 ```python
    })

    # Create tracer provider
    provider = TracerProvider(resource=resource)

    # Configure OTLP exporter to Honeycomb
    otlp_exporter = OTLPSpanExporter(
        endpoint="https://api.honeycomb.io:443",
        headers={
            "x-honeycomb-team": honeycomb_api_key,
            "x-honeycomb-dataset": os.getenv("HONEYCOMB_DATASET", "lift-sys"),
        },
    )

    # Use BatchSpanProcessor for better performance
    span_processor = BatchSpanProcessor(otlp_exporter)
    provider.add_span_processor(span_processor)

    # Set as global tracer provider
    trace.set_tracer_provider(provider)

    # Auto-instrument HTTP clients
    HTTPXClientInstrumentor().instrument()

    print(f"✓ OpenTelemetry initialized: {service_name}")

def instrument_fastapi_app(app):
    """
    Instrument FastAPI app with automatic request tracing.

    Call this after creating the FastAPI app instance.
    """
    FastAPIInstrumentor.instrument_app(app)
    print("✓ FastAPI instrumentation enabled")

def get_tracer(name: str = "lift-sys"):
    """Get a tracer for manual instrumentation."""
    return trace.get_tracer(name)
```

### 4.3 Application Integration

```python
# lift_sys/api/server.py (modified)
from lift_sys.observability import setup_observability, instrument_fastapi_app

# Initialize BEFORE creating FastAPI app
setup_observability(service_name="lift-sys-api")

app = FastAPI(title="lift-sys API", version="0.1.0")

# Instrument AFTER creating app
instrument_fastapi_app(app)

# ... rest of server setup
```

....................

Exercise aim:
Would you transcribe the records above exactly, leaving nothing out?

Solution for this exercise:
 ```python
    })

    # Create tracer provider
    provider = TracerProvider(resource=resource)

    # Configure OTLP exporter to Honeycomb
    otlp_exporter = OTLPSpanExporter(
        endpoint="https://api.honeycomb.io:443",
        headers={
            "x-honeycomb-team": honeycomb_api_key,
            "x-honeycomb-dataset": os.getenv("HONEYCOMB_DATASET", "lift-sys"),
        },
    )

    # Use BatchSpanProcessor for better performance
    span_processor = BatchSpanProcessor(otlp_exporter)
    provider.add_span_processor(span_processor)

    # Set as global tracer provider
    trace.set_tracer_provider(provider)

    # Auto-instrument HTTP clients
    HTTPXClientInstrumentor().instrument()

    print(f"✓ OpenTelemetry initialized: {service_name}")

def instrument_fastapi_app(app):
    """
    Instrument FastAPI app with automatic request tracing.

    Call this after creating the FastAPI app instance.
    """
    FastAPIInstrumentor.instrument_app(app)
    print("✓ FastAPI instrumentation enabled")

def get_tracer(name: str = "lift-sys"):
    """Get a tracer for manual instrumentation."""
    return trace.get_tracer(name)
```

### 4.3 Application Integration

```python
# lift_sys/api/server.py (modified)
from lift_sys.observability import setup_observability, instrument_fastapi_app

# Initialize BEFORE creating FastAPI app
setup_observability(service_name="lift-sys-api")

app = FastAPI(title="lift-sys API", version="0.1.0")

# Instrument AFTER creating app
instrument_fastapi_app(app)

# ... rest of server setup
```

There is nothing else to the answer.